The column, featured in a startup newspaper in our town, was one of those snappy advertorial types designed both to advertise our business and give retired coffee shop-goers a morning chuckle. We worked together under the shared alias of Papa Wheelie – a grizzled motorcycle vagabond and part-time life expert.
Dad’s Turn:
Each one of us would take turns writing the column, with topics ranging from how to adjust a motorcycle chain to raising a kitten we found in one of the ATV crates.
Looking back on those writings, it wasn’t very hard to figure who wrote which column each week. One of us wrote with a vocabulary flowing and elegant, and one wrote like a sailor who skipped school a lot, especially English class.
My Turn:
Now Dad, that’s not quite fair. The only time I ever skipped school was when they actually forced me to leave because I wore my pig-manure shoes that day.
In all seriousness though, the column was a good blend. Dad’s got a mechanical knowledge that I didn’t inherit – the tough, gritty common sense so strong among Riverton residents it stands in for pickling vinegar.
But he was kind enough to pass his love of the written word down to me.
Now another oddity about Papa Wheelie – we were sexist. But in a silly way. We were ridiculously, hyperbolically sexist in a way that women could laugh at. That’s what you get when you have a teenage girl who identifies as Hunter S. Thompson.
Dad’s Turn:
Sexist? I guess Hunter Thompson could be considered for that title, at least a little. Probably not the most perfect author to throw at your teenage daughter, but it did help her understand the audience that often wandered into the motorcycle shop speaking in grunts and nods, smelling of 50-weight oil.

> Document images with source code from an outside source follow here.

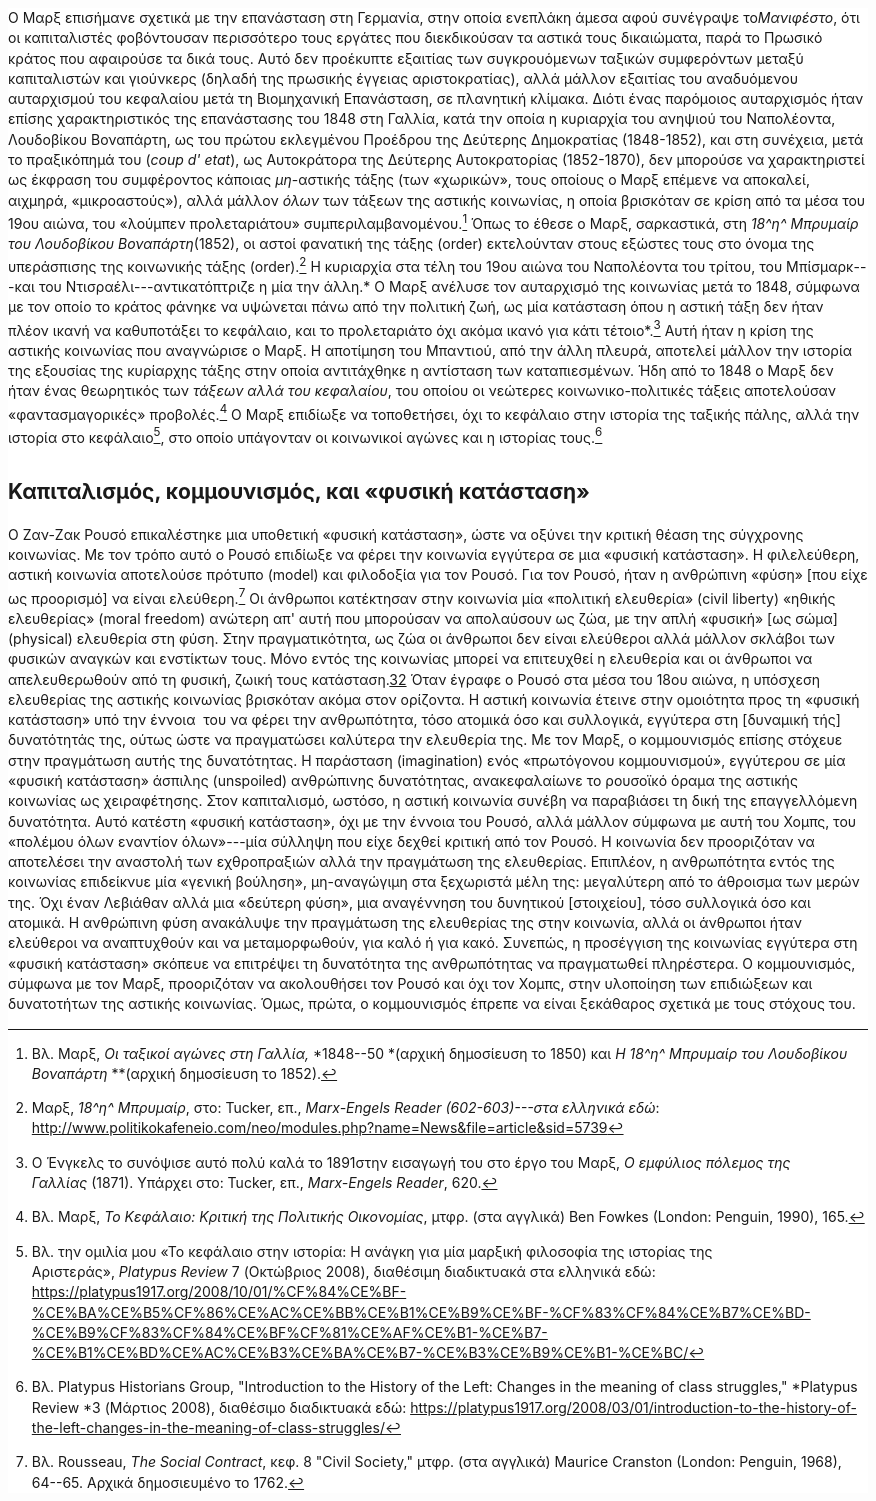 Ο Μαρξ επισήμανε σχετικά με την επανάσταση στη Γερμανία, στην οποία ενεπλάκη άμεσα αφού συνέγραψε το*Μανιφέστο*, ότι οι καπιταλιστές φοβόντουσαν περισσότερο τους εργάτες που διεκδικούσαν τα αστικά τους δικαιώματα, παρά το Πρωσικό κράτος που αφαιρούσε τα δικά τους. Αυτό δεν προέκυπτε εξαιτίας των συγκρουόμενων ταξικών συμφερόντων μεταξύ καπιταλιστών και γιούνκερς (δηλαδή της πρωσικής έγγειας αριστοκρατίας), αλλά μάλλον εξαιτίας του αναδυόμενου αυταρχισμού του κεφαλαίου μετά τη Βιομηχανική Επανάσταση, σε πλανητική κλίμακα. Διότι ένας παρόμοιος αυταρχισμός ήταν επίσης χαρακτηριστικός της επανάστασης του 1848 στη Γαλλία, κατά την οποία η κυριαρχία του ανηψιού του Ναπολέοντα, Λουδοβίκου Βοναπάρτη, ως του πρώτου εκλεγμένου Προέδρου της Δεύτερης Δημοκρατίας (1848-1852), και στη συνέχεια, μετά το πραξικόπημά του (*coup d' etat*), ως Αυτοκράτορα της Δεύτερης Αυτοκρατορίας (1852-1870), δεν μπορούσε να χαρακτηριστεί ως έκφραση του συμφέροντος κάποιας *μη*-αστικής τάξης (των «χωρικών», τους οποίους ο Μαρξ επέμενε να αποκαλεί, αιχμηρά, «μικροαστούς»), αλλά μάλλον *όλων* των τάξεων της αστικής κοινωνίας, η οποία βρισκόταν σε κρίση από τα μέσα του 19ου αιώνα, του «λούμπεν προλεταριάτου» συμπεριλαμβανομένου.[^26] Όπως το έθεσε ο Μαρξ, σαρκαστικά, στη *18^η^ Μπρυμαίρ του Λουδοβίκου Βοναπάρτη*(1852), οι αστοί φανατική της τάξης (order) εκτελούνταν στους εξώστες τους στο όνομα της υπεράσπισης της κοινωνικής τάξης (order).[^27] Η κυριαρχία στα τέλη του 19ου αιώνα του Ναπολέοντα του τρίτου, του Μπίσμαρκ---και του Ντισραέλι---αντικατόπτριζε η μία την άλλη.* Ο Μαρξ ανέλυσε τον αυταρχισμό της κοινωνίας μετά το 1848, σύμφωνα με τον οποίο το κράτος φάνηκε να υψώνεται πάνω από την πολιτική ζωή, ως μία κατάσταση όπου η αστική τάξη δεν ήταν πλέον ικανή να καθυποτάξει το κεφάλαιο, και το προλεταριάτο όχι ακόμα ικανό για κάτι τέτοιο*.[^28] Αυτή ήταν η κρίση της αστικής κοινωνίας που αναγνώρισε ο Μαρξ. Η αποτίμηση του Μπαντιού, από την άλλη πλευρά, αποτελεί μάλλον την ιστορία της εξουσίας της κυρίαρχης τάξης στην οποία αντιτάχθηκε η αντίσταση των καταπιεσμένων. Ήδη από το 1848 ο Μαρξ δεν ήταν ένας θεωρητικός των *τάξεων *αλλά του* κεφαλαίου*, του οποίου οι νεώτερες κοινωνικο-πολιτικές τάξεις αποτελούσαν «φαντασμαγορικές» προβολές.[^29] Ο Μαρξ επιδίωξε να τοποθετήσει, όχι το κεφάλαιο στην ιστορία της ταξικής πάλης, αλλά την ιστορία στο κεφάλαιο[^30], στο οποίο υπάγονταν οι κοινωνικοί αγώνες και η ιστορίας τους.[^31]

## Καπιταλισμός, κομμουνισμός, και «φυσική κατάσταση»

Ο Ζαν-Ζακ Ρουσό επικαλέστηκε μια υποθετική «φυσική κατάσταση», ώστε να οξύνει την κριτική θέαση της σύγχρονης κοινωνίας. Με τον τρόπο αυτό ο Ρουσό επιδίωξε να φέρει την κοινωνία εγγύτερα σε μια «φυσική κατάσταση». Η φιλελεύθερη, αστική κοινωνία αποτελούσε πρότυπο (model) και φιλοδοξία για τον Ρουσό. Για τον Ρουσό, ήταν η ανθρώπινη «φύση» [που είχε ως προορισμό] να είναι ελεύθερη.[^32] Οι άνθρωποι κατέκτησαν στην κοινωνία μία «πολιτική ελευθερία» (civil liberty) «ηθικής ελευθερίας» (moral freedom) ανώτερη απ' αυτή που μπορούσαν να απολαύσουν ως ζώα, με την απλή «φυσική» [ως σώμα] (physical) ελευθερία στη φύση. Στην πραγματικότητα, ως ζώα οι άνθρωποι δεν είναι ελεύθεροι αλλά μάλλον σκλάβοι των φυσικών αναγκών και ενστίκτων τους. Μόνο εντός της κοινωνίας μπορεί να επιτευχθεί η ελευθερία και οι άνθρωποι να απελευθερωθούν από τη φυσική, ζωική τους κατάσταση.[32](http://thessaloniki.platypus1917.org/?p=133#xxx) Όταν έγραφε ο Ρουσό στα μέσα του 18ου αιώνα, η υπόσχεση ελευθερίας της αστικής κοινωνίας βρισκόταν ακόμα στον ορίζοντα. Η αστική κοινωνία έτεινε στην ομοιότητα προς τη «φυσική κατάσταση» υπό την έννοια  του να φέρει την ανθρωπότητα, τόσο ατομικά όσο και συλλογικά, εγγύτερα στη [δυναμική τής] δυνατότητάς της, ούτως ώστε να πραγματώσει καλύτερα την ελευθερία της. Με τον Μαρξ, ο κομμουνισμός επίσης στόχευε στην πραγμάτωση αυτής της δυνατότητας. Η παράσταση (imagination) ενός «πρωτόγονου κομμουνισμού», εγγύτερου σε μία «φυσική κατάσταση» άσπιλης (unspoiled) ανθρώπινης δυνατότητας, ανακεφαλαίωνε το ρουσοϊκό όραμα της αστικής κοινωνίας ως χειραφέτησης. Στον καπιταλισμό, ωστόσο, η αστική κοινωνία συνέβη να παραβιάσει τη δική της επαγγελλόμενη δυνατότητα. Αυτό κατέστη «φυσική κατάσταση», όχι με την έννοια του Ρουσό, αλλά μάλλον σύμφωνα με αυτή του Χομπς, του «πολέμου όλων εναντίον όλων»---μία σύλληψη που είχε δεχθεί κριτική από τον Ρουσό. Η κοινωνία δεν προοριζόταν να αποτελέσει την αναστολή των εχθροπραξιών αλλά την πραγμάτωση της ελευθερίας. Επιπλέον, η ανθρωπότητα εντός της κοινωνίας επιδείκνυε μία «γενική βούληση», μη-αναγώγιμη στα ξεχωριστά μέλη της: μεγαλύτερη από το άθροισμα των μερών της. Όχι έναν Λεβιάθαν αλλά μια «δεύτερη φύση», μια αναγέννηση του δυνητικού [στοιχείου], τόσο συλλογικά όσο και ατομικά. Η ανθρώπινη φύση ανακάλυψε την πραγμάτωση της ελευθερίας της στην κοινωνία, αλλά οι άνθρωποι ήταν ελεύθεροι να αναπτυχθούν και να μεταμορφωθούν, για καλό ή για κακό. Συνεπώς, η προσέγγιση της κοινωνίας εγγύτερα στη «φυσική κατάσταση» σκόπευε να επιτρέψει τη δυνατότητα της ανθρωπότητας να πραγματωθεί πληρέστερα. Ο κομμουνισμός, σύμφωνα με τον Μαρξ, προοριζόταν να ακολουθήσει τον Ρουσό και όχι τον Χομπς, στην υλοποίηση των επιδιώξεων και δυνατοτήτων της αστικής κοινωνίας. Όμως, πρώτα, ο κομμουνισμός έπρεπε να είναι ξεκάθαρος σχετικά με τους στόχους του.


[^1]: Alain Badiou, *The Communist Hypothesis* (Λονδίνο: Verso, 2010). Εκδόθηκε ως βιβλίο τσέπης με κόκκινο σκληρό εξώφυλλο, στο οποίο φιγουράρει ένα έντονο χρυσό αστέρι---ένα *Μικρό Κόκκινο Βιβλίο * (όπως αλλιώς τιτλοφορούνται τα *Αποφθέγματα του Προέδρου Μάο Τσε-Τουνγκ*) για την εποχή μας;
[^2]: Badiou, "The Communist Hypothesis," *New Left Review* 49 (Ιανουάριος-Φεβρουάριος 2008), 29--42.
[^3]: Το άλλο βιβλίο που προέρχεται από το δοκίμιο του Μπαντιού του 2008 στο περιοδικό *New Left Review* είναι το:*The Meaning of Sarkozy* (London: Verso, 2008).
[^4]: Badiou, "The Communist Hypothesis," 34--35.
[^5]: Ό.π., 35.
[^6]: Ό.π., 35--36.
[^7]: Ό.π., 36--37.
[^8]: Βλ. Theodor W. Adorno, "Those Twenties," *Critical Models: Interventions and Catchwords*, μτφρ. Henry Pickford (New York: Columbia University Press, 1998), 41--48, αρχικά δημοσιευμένο το 1961. Εκεί ο Αντόρνο δήλωνε ότι «ήδη στη δεκαετία του 1920, ως συνέπεια των γεγονότων του 1919, η απόφαση έγειρε κατά της πολιτικής δυναμικής η οποία, εάν τα πράγματα εξελίσσονταν διαφορετικά, θα μπορούσε με μεγάλη πιθανότητα να επηρεάσει τις εξελίξεις στη Ρωσία και να αποτρέψει τον Σταλινισμό».  Συνεπώς, «μόνο κατ' επίφασιν η δεκαετία του '20 συνιστούσε έναν κόσμο όπου 'όλα μπορούσαν να επιτρέπονται', δηλαδή μια ουτοπία» (43). Πράγματι, σύμφωνα με τον Αντόρνο, «η ηρωική εποχή ήταν στην πραγματικότητα αυτή περί το 1910» (41). Βλ. παρακάτω την [υποσημείωση 13].
[^9]: Peter Preuss, Εισαγωγή στο Friedrich Nietzsche, *On the Advantage and Disadvantage of History for Life* (Indianapolis: Hackett, 1980), 1.
[^10]: Βλ. την εισαγωγή του Louis Menand του 2003 στην επανέκδοση του βιβλίου τού Edmund Wilson, *To the Finland Station: A Study in the Writing and Acting of History* (New York: New York Review of Books, 2003), το οποίο αρχικά εκδόθηκε το 1940, στην οποία ο Menand παραθέτει τον ισχυρισμό του Wilson ότι «οι Μαρξ και Ένγκελς ήταν οι *philosophes* (φιλόσοφοι) ενός δεύτερου Διαφωτισμού» (xvi). Επιπρόσθετα, ο Menand επισημαίνει ότι,
[^11]: Βλ. για παράδειγμα: Adorno, *History and Freedom: Lectures 1964--65*, επ. Rolf Tiedemann, μτφρ. Rodney Livingstone (Cambridge, U.K.: Polity, 2006).
[^12]: Immanuel Kant, "Idea for a Universal History from a Cosmopolitan Point of View," μτφρ. Lewis White Beck, στο: *Kant on History* (Indianapolis: Bobbs-Merrill, 1963), 11--25.
[^13]: Για παράδειγμα, ο τίτλος της μπροσούρας του Λένιν, *Ιμπεριαλισμός: ανώτατο στάδιο του καπιταλισμού*(1916) υποδηλώνει αυτό που σήμαινε η ιστορική εποχή τού «ιμπεριαλισμού» για τον Λένιν και τους συγκαιρινούς τους μαρξιστές: την παραμονή της επανάστασης. Η αυτοκατανόηση των μαρξιστών του τέλους του 19ου αιώνα και των αρχών του 20ού εδραίωνε την ιστορία του ίδιου του μαρξισμού στην ιστορία του κεφαλαίου, ακόμα κι αν στην προπαγανδιστική ρητορική τους αποκαλούσαν ατυχώς την κρίση του κεφαλαίου, που εξέφραζε ο μαρξισμός, ως «αναπόφευκτη». Βλ. παρακάτω την [υποσημείωση 18].
[^14]: Βλ. Karl Korsch, "Marxism and Philosophy," *Marxism and Philosophy*, μτφρ. Fred Halliday* *(New York: Monthly Review Press, 2008). Αρχική δημοσίευση το 1923. Επίσης διατίθεται διαδικτυακά: http://www.marxists.org/archive/korsch/1923/marxism-philosophy.htm
[^15]: Βλ. την εκτενή εργασία του Lars T. Lih's επί του «καουτσκισμού» του Λένιν, για παράδειγμα στο *LeninRediscovered: *What is to be Done? *in Context* (Chicago: Haymarket Books, 2008).
[^16]: Στη θαυμαστή πρώτη υποσημείωση του βιβλίου του *Τι να κάνουμε; *(1902), διαθέσιμο διαδικτυακά (στα αγγλικά) εδώ: http://www.marxists.org/archive/lenin/works/1901/witbd/i.htm, ο Λένιν έθεσε το θέμα ως εξής:
[^17]: Βλ. Leon Trotsky, "Art and Politics in Our Epoch," γράμμα του Τρότσκυ στους εκδότες της *Partisan Review* με ημερομηνία 18/6/1938, διαθέσιμο διαδικτυακά [στα αγγλικά] εδώ: http://www.marxists.org/archive/trotsky/1938/06/artpol.htm:
[^18]: Βλ. Καρλ Κορς, *Μαρξισμός και Φιλοσοφία *(μτφρ. Μανόλη Λαμπρίδη, Γεράσιμου Λυκιαρδόπουλου, εκδ. Ύψιλον, 1981, σελ. 43-44 [τροποποιήσαμε σημαντικά τη μετάφραση]:
[^19]: Ο Αντόρνο, στους «Στοχασμούς για την ταξική θεωρία» (*Reflections on class theory* -που συνέγραψε αρχικά το 1942), παρέχει την ακόλουθη, αναμφίβολα ισχυρή, ερμηνεία της οπτικής του *Κομμουνιστικού Μανιφέστου*των Μαρξ και Ένγκελς:
[^20]: Walter Benjamin, "Experience and Poverty," *Selected Writings* τ. 2 1927--34 (Cambridge, MA: Harvard University Press, 1999), 735. Εκδόθηκε αρχικά το 1933.
[^21]: Ο όρος που χρησιμοποιείται για να περιγραφεί αυτή η αλλαγή είναι «Ανθρωπόκαινος» (εποχή). Ο Jeffrey Sachs, στη δεύτερή του από τις «Διαλέξεις του Reith» το 2007, με τίτλο «Επιβίωση στην Ανθρωπόκαινο» (Πανεπιστήμιο του Πεκίνου, 18 Απριλίου 2007, διαθέσιμη διαδικτυακά εδώ: http://www.bbc.co.uk/radio4/reith2007/lecture2.shtml), τη χαρακτήρισε ως εξής:
[^22]: Μαρξ, «Για μία αμείλικτη κριτική απέναντι σε ό,τι υπάρχει», γράμμα στον Arnold Ruge (Σεπτέμβριος, 1843), στο: Robert Tucker, επ., *Marx-Engels Reader *(New York: Norton, 1978), 12--15. Διατίθεται διαδικτυακά [στα αγγλικά] εδώ: http://www.marxists.org/archive/marx/works/1843/letters/43_09.htm
[^23]: Μαρξ, *Οικονομικά και Φιλοσοφικά Χειρόγραφα του 1844*, στο: Tucker, επ., *Marx-Engels Reader*, 93. Διατίθεται διαδικτυακά εδώ: http://www.marxists.org/archive/marx/works/1844/manuscripts/comm.htm
[^24]: Leszek Kolakowski, *Main Currents in Marxism* (New York: Norton, 2005), 1212.
[^25]: Βλ. Robert Pippin, "*Critical Inquiry *and Critical Theory: A Short History of Nonbeing," *Critical Inquiry* 30.2 (Winter 2004), 424--428, διατίθεται διαδικτυακά εδώ: http://criticalinquiry.uchicago.edu/issues/v30/30n2.Pippin.html Ο Pippin έγραψε ότι,
[^26]: Βλ. Μαρξ, *Οι ταξικοί αγώνες στη Γαλλία,* *1848--50 *(αρχική δημοσίευση το 1850) και *Η 18^η^ Μπρυμαίρ του Λουδοβίκου Βοναπάρτη* **(αρχική δημοσίευση το 1852).
[^27]: Μαρξ, *18^η^ Μπρυμαίρ*, στο: Tucker, επ., *Marx-Engels Reader (602-603)---στα ελληνικά εδώ*: http://www.politikokafeneio.com/neo/modules.php?name=News&file=article&sid=5739
[^28]: Ο Ένγκελς το συνόψισε αυτό πολύ καλά το 1891στην εισαγωγή του στο έργο του Μαρξ, *Ο εμφύλιος πόλεμος της Γαλλίας* (1871). Υπάρχει στο: Tucker, επ., *Marx-Engels Reader*, 620.
[^29]: Βλ. Μαρξ, *Το Κεφάλαιο: Κριτική της Πολιτικής Οικονομίας*, μτφρ. (στα αγγλικά) Ben Fowkes (London: Penguin, 1990), 165.
[^30]: Βλ. την ομιλία μου «Το κεφάλαιο στην ιστορία: Η ανάγκη για μία μαρξική φιλοσοφία της ιστορίας της Αριστεράς», *Platypus Review* 7 (Οκτώβριος 2008), διαθέσιμη διαδικτυακά στα ελληνικά εδώ: <https://platypus1917.org/2008/10/01/%CF%84%CE%BF-%CE%BA%CE%B5%CF%86%CE%AC%CE%BB%CE%B1%CE%B9%CE%BF-%CF%83%CF%84%CE%B7%CE%BD-%CE%B9%CF%83%CF%84%CE%BF%CF%81%CE%AF%CE%B1-%CE%B7-%CE%B1%CE%BD%CE%AC%CE%B3%CE%BA%CE%B7-%CE%B3%CE%B9%CE%B1-%CE%BC/>
[^31]: Βλ. Platypus Historians Group, "Introduction to the History of the Left: Changes in the meaning of class struggles," *Platypus Review *3 (Μάρτιος 2008), διαθέσιμο διαδικτυακά εδώ: <https://platypus1917.org/2008/03/01/introduction-to-the-history-of-the-left-changes-in-the-meaning-of-class-struggles/>
[^32]: Βλ. Rousseau, *The Social Contract*, κεφ. 8 "Civil Society," μτφρ. (στα αγγλικά) Maurice Cranston (London: Penguin, 1968), 64--65. Αρχικά δημοσιευμένο το 1762.
[^33]: Βλ. Μαρξ, «Για μία αμείλικτη κριτική απέναντι σε ό,τι υπάρχει».
[^34]: Βλ. [υποσημείωση 21], παραπάνω. Βλ. επίσης, Αντόρνο, «Η ιδέα της φυσικής ιστορίας» (γραμμένο αρχικά το 1932), μτφρ. Φώτης Τερζάκης, εκδ. Πρίσμα, 1992 (εδώ το απόσπασμα σε δική μας μετάφραση): «Δεν είναι ζήτημα τελειοποίησης μιας θεωρίας από μια άλλη, αλλά της εμμενούς ερμηνείας της θεωρίας. Υποβάλλω τον εαυτό μου, τρόπον τινά, στο κύρος της υλιστικής διαλεκτικής».
[^35]: Βλ. Luxemburg, *The Crisis in German Social Democracy* (ή αλλιώς *The Junius Pamphlet*, που εκδόθηκε αρχικά το 1915), διαθέσιμο διαδικτυακά εδώ: http://www.marxists.org/archive/luxemburg/1915/junius/index.htm
[^36]: Βλ. Κορς, *Μαρξισμός και Φιλοσοφία*, ό.π. σελ.36 (τροποποιήσαμε τη μετάφραση):
[^37]: Επ' αυτού, βλ. μερικά από τα πιο πρώιμα γραπτά του Μαρξ, τα οποία παρείχαν τα σημεία εκκίνησης για το πιο ώριμο έργο του, όπως τη «Συμβολή στην κριτική της εγελιανής *Φιλοσοφίας του Δικαίου*» (1843), το «*Εβραϊκό ζήτημα*» (1843), και την «*Αθλιότητα της φιλοσοφίας*» (1847).**
[^38]: Για τους Μαρξ και Ένγκελς εντούτοις, δεν υπήρχε αναγκαστικά αντίφαση μεταξύ της ελευθερίας του ατόμου και του συνόλου ή, μ' αυτή την έννοια, μεταξύ φιλελευθερισμού και σοσιαλισμού: «Στη θέση της παλιάς αστικής κοινωνίας με τις τάξεις και τις ταξικές της αντιθέσεις έρχεται μια ένωση, όπου *η ελεύθερη ανάπτυξη του καθενός είναι η προϋπόθεση για την ελεύθερη ανάπτυξη όλων*». (*Μανιφέστο του Κομμουνιστικού Κόμματος*, διαθέσιμο διαδικτυακά στα ελληνικά εδώ: <http://www.marxists.org/ellinika/archive/marx/works/1848/com-man/index.htm>)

The shop attracts a lot of testosterone. Having a teenager around who grew up reading motorcycle columnist Peter Egan was good for the place, kept the rough-and-rowdy in check a little.
Plus, she could always help us with our limited vocabulary.
My Turn:
Peter Egan – now there’s a legend. I wonder what happened to that guy.
Nothing distills a writer’s passion like hours spent in a garage restoring a bent anachronism that no one else can appreciate until they’ve ridden it, screaming, down a road that flees society. And Egan embodied that struggle.
The closest I come to that as a columnist is when I accidentally channel a swamp hag while baking cookies.
Anyway.
Was I the most mechanical motorcycle salesman? No. But did I sell a lot of motorcycles? Also no.
Where was I going with this …
Growing up in the shop – and before that, hallooing to the heavens from the dirt trails of our home – gave me a love of all things rugged and real.
Dad’s Turn:
Peter Egan is alive and well. His last guest column was titled “The Five Stroke Norton.” Seems he had a stroke while trying to start an old Norton motorcycle that he’d recently restored. Motorcycles
are like that, as rugged and real as a dogged old brain.
Growing up in the dirt and gravel, listening to countless heroic stories at the store is pretty rugged and real also. Papa Wheelie would be proud.
My Turn:
Aw, thanks Dad! Papa Wheelie would be proud of you too, dusting off the ol’ pen and chopping away my writer’s block like a gaudy fender.